# [YOUR TASK]
Go through the entries and copy every line that has the string "visitBrowse" in it.

# [DATA FOR THIS TASK]
>>>>>
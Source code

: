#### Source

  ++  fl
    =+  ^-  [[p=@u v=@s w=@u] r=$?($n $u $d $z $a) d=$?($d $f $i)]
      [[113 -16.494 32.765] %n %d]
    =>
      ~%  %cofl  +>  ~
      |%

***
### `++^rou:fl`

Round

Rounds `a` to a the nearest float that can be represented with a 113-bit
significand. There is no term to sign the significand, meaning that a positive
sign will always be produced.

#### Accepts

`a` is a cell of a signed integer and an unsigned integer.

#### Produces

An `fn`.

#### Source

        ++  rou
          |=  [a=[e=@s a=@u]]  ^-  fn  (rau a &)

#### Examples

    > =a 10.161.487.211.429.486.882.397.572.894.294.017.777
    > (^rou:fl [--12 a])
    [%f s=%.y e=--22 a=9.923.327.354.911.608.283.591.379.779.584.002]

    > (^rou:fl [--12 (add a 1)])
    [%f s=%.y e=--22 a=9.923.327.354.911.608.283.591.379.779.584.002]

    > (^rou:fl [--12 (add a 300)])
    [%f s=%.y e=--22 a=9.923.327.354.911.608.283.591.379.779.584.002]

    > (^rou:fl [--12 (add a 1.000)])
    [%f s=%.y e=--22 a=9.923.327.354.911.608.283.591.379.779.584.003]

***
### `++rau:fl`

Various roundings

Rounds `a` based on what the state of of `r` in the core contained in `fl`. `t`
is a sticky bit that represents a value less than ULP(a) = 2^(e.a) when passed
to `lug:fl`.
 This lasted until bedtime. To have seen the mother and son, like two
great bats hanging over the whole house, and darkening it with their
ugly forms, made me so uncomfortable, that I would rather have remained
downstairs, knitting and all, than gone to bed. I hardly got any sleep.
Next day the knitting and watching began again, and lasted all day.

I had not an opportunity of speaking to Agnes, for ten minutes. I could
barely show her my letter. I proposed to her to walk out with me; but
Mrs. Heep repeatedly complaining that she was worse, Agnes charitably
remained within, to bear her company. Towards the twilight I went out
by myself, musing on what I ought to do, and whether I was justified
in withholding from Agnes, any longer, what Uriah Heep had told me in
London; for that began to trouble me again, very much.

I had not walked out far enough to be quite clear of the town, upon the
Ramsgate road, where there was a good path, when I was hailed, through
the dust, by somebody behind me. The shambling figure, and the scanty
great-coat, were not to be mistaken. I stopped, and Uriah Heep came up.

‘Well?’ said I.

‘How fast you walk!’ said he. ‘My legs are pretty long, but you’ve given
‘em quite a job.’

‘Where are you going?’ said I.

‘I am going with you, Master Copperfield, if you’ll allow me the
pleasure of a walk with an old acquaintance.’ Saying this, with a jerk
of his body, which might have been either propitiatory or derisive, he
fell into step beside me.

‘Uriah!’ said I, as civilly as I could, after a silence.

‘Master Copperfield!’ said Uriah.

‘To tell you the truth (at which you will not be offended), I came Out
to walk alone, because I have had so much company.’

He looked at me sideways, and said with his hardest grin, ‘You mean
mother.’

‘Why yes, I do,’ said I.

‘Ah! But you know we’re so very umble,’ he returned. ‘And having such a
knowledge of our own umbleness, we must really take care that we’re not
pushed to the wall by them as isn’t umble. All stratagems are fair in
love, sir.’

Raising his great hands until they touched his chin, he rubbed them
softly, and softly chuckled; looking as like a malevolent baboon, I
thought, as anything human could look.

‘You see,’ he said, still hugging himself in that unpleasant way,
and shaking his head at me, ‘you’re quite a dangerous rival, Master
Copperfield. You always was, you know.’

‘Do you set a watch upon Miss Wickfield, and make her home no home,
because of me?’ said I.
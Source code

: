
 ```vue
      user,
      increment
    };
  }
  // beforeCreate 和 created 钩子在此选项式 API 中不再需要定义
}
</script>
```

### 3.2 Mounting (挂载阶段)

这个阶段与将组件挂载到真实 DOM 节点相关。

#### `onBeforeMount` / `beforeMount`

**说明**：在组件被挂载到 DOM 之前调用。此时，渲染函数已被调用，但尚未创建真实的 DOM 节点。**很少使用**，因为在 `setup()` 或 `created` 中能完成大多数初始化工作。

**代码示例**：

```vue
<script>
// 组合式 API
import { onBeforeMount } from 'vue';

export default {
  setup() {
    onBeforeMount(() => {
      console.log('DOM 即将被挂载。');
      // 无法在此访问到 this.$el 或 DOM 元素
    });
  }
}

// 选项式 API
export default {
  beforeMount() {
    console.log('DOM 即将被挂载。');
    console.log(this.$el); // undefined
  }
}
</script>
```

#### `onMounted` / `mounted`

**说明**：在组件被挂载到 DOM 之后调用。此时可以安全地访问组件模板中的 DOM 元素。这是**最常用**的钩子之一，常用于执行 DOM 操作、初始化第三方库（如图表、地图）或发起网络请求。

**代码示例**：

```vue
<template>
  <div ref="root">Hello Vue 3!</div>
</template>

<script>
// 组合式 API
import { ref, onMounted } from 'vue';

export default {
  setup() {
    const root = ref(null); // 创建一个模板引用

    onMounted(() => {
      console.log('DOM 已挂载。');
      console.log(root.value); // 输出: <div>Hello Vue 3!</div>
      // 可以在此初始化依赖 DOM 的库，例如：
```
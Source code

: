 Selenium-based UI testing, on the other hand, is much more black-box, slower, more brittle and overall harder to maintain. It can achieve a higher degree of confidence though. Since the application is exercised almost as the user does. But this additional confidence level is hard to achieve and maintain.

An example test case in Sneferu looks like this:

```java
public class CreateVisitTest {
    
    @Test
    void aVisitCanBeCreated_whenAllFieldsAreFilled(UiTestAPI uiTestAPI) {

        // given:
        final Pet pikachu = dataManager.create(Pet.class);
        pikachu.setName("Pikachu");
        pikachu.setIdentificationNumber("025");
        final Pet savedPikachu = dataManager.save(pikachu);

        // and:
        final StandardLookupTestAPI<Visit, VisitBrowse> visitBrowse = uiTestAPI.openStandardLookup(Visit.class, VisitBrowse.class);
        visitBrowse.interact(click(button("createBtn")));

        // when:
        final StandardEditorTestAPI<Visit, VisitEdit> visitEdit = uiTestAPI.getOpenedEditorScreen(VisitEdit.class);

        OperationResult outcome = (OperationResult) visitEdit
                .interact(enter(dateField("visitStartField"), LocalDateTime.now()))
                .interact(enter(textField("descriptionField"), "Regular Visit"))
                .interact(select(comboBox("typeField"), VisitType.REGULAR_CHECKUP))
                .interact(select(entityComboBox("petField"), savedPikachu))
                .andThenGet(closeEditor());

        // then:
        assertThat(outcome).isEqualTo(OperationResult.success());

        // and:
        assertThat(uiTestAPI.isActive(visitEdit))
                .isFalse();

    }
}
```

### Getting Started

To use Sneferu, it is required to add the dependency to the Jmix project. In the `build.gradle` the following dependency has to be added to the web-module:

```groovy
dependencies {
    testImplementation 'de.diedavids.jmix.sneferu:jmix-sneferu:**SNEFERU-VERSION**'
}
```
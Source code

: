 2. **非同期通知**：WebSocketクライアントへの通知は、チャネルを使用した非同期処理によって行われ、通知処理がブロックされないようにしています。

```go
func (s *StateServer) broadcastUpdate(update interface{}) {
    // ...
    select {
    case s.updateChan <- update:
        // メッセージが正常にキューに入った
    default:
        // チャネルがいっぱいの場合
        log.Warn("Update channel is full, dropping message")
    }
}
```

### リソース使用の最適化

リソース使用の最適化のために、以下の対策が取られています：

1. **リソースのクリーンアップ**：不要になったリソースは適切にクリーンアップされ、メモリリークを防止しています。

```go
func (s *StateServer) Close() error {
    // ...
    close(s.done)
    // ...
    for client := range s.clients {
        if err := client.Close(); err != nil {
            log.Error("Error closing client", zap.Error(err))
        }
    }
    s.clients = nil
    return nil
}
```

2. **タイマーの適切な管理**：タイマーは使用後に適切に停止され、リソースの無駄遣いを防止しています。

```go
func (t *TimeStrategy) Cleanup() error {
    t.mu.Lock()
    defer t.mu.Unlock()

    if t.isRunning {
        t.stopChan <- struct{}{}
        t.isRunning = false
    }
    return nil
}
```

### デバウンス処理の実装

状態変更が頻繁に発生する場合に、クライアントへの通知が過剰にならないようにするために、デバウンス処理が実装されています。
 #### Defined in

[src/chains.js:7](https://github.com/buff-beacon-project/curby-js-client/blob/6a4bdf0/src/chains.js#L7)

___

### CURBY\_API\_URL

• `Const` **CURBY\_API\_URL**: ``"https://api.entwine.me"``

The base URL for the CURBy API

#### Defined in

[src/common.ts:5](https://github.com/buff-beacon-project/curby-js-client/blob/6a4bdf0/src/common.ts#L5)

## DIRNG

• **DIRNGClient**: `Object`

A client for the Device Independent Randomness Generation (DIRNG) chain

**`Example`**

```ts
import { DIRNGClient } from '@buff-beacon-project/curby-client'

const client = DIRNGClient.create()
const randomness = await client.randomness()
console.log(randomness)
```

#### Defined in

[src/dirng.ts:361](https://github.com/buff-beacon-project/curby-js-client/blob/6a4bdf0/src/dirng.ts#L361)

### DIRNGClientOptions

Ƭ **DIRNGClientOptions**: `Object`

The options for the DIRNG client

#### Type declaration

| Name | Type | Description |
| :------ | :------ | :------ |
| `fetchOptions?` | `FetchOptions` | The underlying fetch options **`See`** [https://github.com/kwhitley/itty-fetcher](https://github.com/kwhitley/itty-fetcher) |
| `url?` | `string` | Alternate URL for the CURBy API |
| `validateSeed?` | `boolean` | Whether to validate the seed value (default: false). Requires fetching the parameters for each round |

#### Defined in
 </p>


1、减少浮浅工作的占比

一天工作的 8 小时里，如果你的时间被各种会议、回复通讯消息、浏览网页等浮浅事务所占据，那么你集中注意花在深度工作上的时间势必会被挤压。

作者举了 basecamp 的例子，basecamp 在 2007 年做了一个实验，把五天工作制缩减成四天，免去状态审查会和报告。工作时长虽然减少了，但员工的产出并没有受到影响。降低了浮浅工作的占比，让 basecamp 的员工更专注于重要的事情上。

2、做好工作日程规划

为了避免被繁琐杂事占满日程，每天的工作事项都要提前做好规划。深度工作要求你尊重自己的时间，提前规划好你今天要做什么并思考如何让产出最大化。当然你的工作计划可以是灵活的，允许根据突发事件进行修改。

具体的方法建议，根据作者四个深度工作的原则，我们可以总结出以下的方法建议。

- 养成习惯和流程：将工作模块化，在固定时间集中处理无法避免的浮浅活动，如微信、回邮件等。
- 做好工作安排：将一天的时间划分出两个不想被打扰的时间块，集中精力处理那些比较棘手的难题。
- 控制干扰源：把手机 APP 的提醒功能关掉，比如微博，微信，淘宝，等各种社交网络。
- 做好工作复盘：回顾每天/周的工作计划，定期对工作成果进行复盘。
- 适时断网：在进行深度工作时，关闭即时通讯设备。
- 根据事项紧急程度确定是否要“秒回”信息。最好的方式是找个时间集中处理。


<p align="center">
<<<<<
# [OUTPUT OF THE EXERCISE]
        final StandardLookupTestAPI<Visit, VisitBrowse> visitBrowse = uiTestAPI.openStandardLookup(Visit.class, VisitBrowse.class);
        visitBrowse.interact(click(button("createBtn")));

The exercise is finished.